Showing posts with label bank of england. Show all posts
Showing posts with label bank of england. Show all posts

Monday, May 24, 2010

Central Banks as Sources of Financial Instability

George Selgin has published an excellent piece in The Independent Review (volume 14, number 4, Spring 2010) entitled "Central Banks as Sources of Financial Instability". Selgin is a senior fellow at the Cato Institute, professor of economics at the University of Georgia, and the author of the Independent Institute book Good Money: Birmingham Button Makers, the Royal Mint, and the Beginnings of Modern Coinage, 1775–1821.

Selgin states:

"The present financial crisis has set in bold relief the Jekyll and Hyde nature of contemporary central banks. It has made apparent both our utter dependence on such banks as instruments for assuring the continuous flow of credit in the aftermath of a financial bust and the same institutions’ capacity to fuel the financial booms that make severe busts possible in the first place."

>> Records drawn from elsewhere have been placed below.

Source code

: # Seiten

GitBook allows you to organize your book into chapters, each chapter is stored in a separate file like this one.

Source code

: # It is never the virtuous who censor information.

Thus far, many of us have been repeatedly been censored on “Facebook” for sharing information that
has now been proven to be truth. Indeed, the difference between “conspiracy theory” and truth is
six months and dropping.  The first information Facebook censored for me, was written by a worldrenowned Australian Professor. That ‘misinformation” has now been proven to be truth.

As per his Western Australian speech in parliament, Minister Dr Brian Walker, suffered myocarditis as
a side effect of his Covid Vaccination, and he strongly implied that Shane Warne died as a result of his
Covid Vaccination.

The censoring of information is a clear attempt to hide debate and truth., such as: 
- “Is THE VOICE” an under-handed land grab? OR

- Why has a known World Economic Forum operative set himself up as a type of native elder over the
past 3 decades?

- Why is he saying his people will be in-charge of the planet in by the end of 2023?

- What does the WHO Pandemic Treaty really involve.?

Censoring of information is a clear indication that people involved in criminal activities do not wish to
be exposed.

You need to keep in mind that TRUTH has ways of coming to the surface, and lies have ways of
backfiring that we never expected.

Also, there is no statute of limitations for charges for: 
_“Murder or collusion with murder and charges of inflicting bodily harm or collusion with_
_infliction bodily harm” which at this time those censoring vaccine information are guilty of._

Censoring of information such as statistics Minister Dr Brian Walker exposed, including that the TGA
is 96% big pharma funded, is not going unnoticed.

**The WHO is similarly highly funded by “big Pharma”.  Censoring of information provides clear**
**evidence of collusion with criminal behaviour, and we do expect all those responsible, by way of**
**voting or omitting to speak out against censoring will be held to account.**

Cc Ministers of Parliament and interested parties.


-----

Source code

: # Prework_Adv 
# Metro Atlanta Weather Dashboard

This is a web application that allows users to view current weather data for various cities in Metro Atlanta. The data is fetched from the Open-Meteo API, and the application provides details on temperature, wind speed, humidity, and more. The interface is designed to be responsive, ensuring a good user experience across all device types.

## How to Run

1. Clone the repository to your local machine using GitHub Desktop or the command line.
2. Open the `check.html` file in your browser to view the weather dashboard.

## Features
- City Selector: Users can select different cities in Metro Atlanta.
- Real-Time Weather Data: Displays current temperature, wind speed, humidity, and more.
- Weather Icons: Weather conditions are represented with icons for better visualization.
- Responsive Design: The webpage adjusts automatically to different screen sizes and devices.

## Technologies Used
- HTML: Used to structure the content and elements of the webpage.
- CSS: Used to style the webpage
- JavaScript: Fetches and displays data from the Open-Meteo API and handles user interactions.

"Yet theoretical treatments of central banking place almost exclusive emphasis on its stabilizing capacity—that is, on central banks’ role in managing the growth of national monetary aggregates and in supplying last-resort loans to troubled financial (and sometimes nonfinancial) firms in times of financial distress."

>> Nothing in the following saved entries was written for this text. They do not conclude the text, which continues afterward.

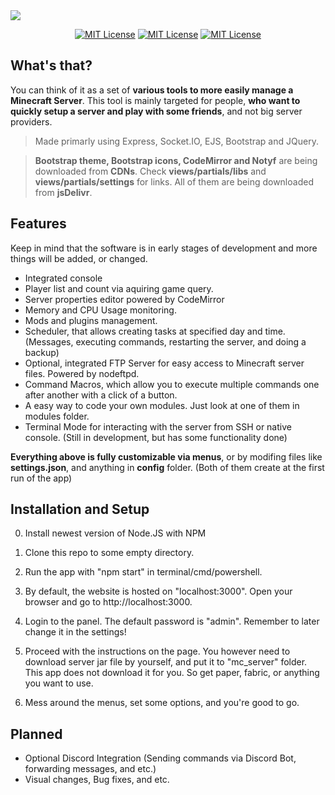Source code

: <img src="https://i.ibb.co/6Yv6b05/banner.png" />
<p align="center">
    <a href="https://github.com/Blasstah/MCSD/blob/main/LICENSE"><img src="https://img.shields.io/badge/License-MIT-green.svg" alt="MIT License" /></a>
    <a href="https://github.com/Blasstah/MCSD"><img src="https://img.shields.io/github/stars/Blasstah/MCSD" alt="MIT License" /></a>
    <a href="https://github.com/Blasstah/MCSD"><img src="https://img.shields.io/github/repo-size/Blasstah/MCSD" alt="MIT License" /></a>
</p>

## What's that?
You can think of it as a set of **various tools to more easily manage a Minecraft Server**. This tool is mainly targeted for people, **who want to quickly setup a server and play with some friends**, and not big server providers. 

> Made primarly using Express, Socket.IO, EJS, Bootstrap and JQuery.

> **Bootstrap theme, Bootstrap icons, CodeMirror and Notyf** are being downloaded from **CDNs**. Check **views/partials/libs** and **views/partials/settings** for links. All of them are being downloaded from **jsDelivr**.

## Features
Keep in mind that the software is in early stages of development and more things will be added, or changed.
- Integrated console
- Player list and count via aquiring game query.
- Server properties editor powered by CodeMirror
- Memory and CPU Usage monitoring.
- Mods and plugins management.
- Scheduler, that allows creating tasks at specified day and time. (Messages, executing commands, restarting the server, and doing a backup)
- Optional, integrated FTP Server for easy access to Minecraft server files. Powered by nodeftpd.
- Command Macros, which allow you to execute multiple commands one after another with a click of a button.
- A easy way to code your own modules. Just look at one of them in modules folder.
- Terminal Mode for interacting with the server from SSH or native console. (Still in development, but has some functionality done)

**Everything above is fully customizable via menus**, or by modifing files like **settings.json**, and anything in **config** folder.
(Both of them create at the first run of the app)

## Installation and Setup
0. Install newest version of Node.JS with NPM

1. Clone this repo to some empty directory.
2. Run the app with "npm start" in terminal/cmd/powershell.
3. By default, the website is hosted on "localhost:3000". Open your browser and go to http://localhost:3000.
4. Login to the panel. The default password is "admin". Remember to later change it in the settings!
5. Proceed with the instructions on the page. You however need to download server jar file by yourself, and put it to "mc_server" folder. This app does not download it for you. So get paper, fabric, or anything you want to use.
6. Mess around the menus, set some options, and you're good to go.

## Planned
- Optional Discord Integration (Sending commands via Discord Bot, forwarding messages, and etc.)
- Visual changes, Bug fixes, and etc.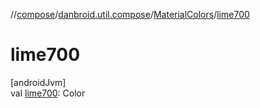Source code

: //[compose](../../../index.md)/[danbroid.util.compose](../index.md)/[MaterialColors](index.md)/[lime700](lime700.md)

# lime700

[androidJvm]\
val [lime700](lime700.md): Color
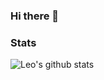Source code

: ### Hi there 👋

### Stats
![Leo's github stats](https://github-readme-stats.vercel.app/api?username=mopig&show_icons=true&theme=dracula&hide=stars,issues)
<!--
**sepa-sancheze/sepa-sancheze** is a ✨ _special_ ✨ repository because its `README.md` (this file) appears on your GitHub profile.

Here are some ideas to get you started:

- 🔭 I’m currently working on ...
- 🌱 I’m currently learning ...
- 👯 I’m looking to collaborate on ...
- 🤔 I’m looking for help with ...
- 💬 Ask me about ...
- 📫 How to reach me: ...
- 😄 Pronouns: ...
- ⚡ Fun fact: ...
-->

"I propose to challenge this conventional treatment of central banking by arguing that central banks are fundamentally destabilizing—that financial systems are more unstable with them than they would be without them. To make this argument, I must delve into the history of central banking and explain both why governments favored the establishment of destabilizing institutions in the first place and why there is the modern tendency to regard central banks as sources of financial stability. I hope to show that the modern view of central banks as sources of monetary stability is in essence a historical myth."

Monday, March 22, 2010

Free Banking, the Balance Sheet and Contract Law Approach

Chairman of the UK Cobden Centre, Toby Baxendale, published an excellent analysis of the fractional reserve vs. 100% reserve debate within the Austrian free banking school: "Free Banking, the Balance Sheet and Contract Law Approach" (March 15, 2010). Toby says, "The importance of this debate is that the School, whilst being the only School in economics to predict the crash, does not have a uniform policy prescription, or at least one policy prescription to fix our economy and put it on a sound and stable footing going forward."

Toby Baxendale is an entrepreneur who owns a company which is Britain’s largest fresh fish supplier to the catering trade. He also has active interests in several charities and is a Magistrate and an Ironman triathlete. Toby is also dedicated to furthering the teaching of the Austrian School of Economics and the revival of the Great Manchester School of Cobden and Bright. Concerning the former he has helped with its revival at the London School of Economics.

The Monetary Future previously covered this topic on June 30, 2009 with "Why Fractional Reserve Banking Is More Libertarian than the Gold Standard".

The Cobden Centre is an independent educational charity founded formally to undertake research into economic and political science and to disseminate the results thereof and to advance the education of the public in economic and political science.

Richard Cobden (1804-1865) was an entrepreneur and politician who stood for honest money, free trade and peace. He opposed war and profligate military adventurism. Cobden played a leading role in the repeal of the Corn Laws in 1846, to the general benefit of the working man. Richard Cobden believed that free trade would maximise general welfare and create bonds of peace between nations. He was widely recognized as a model European statesman and as “The International Man’. Cobden had this to say about money1:

"I hold all idea of regulating the currency to be an absurdity; the very terms of regulating the currency and managing the currency I look upon to be an absurdity; the currency should regulate itself; it must be regulated by the trade and commerce of the world; I would neither allow the Bank of England nor any private banks to have what is called the management of the currency…"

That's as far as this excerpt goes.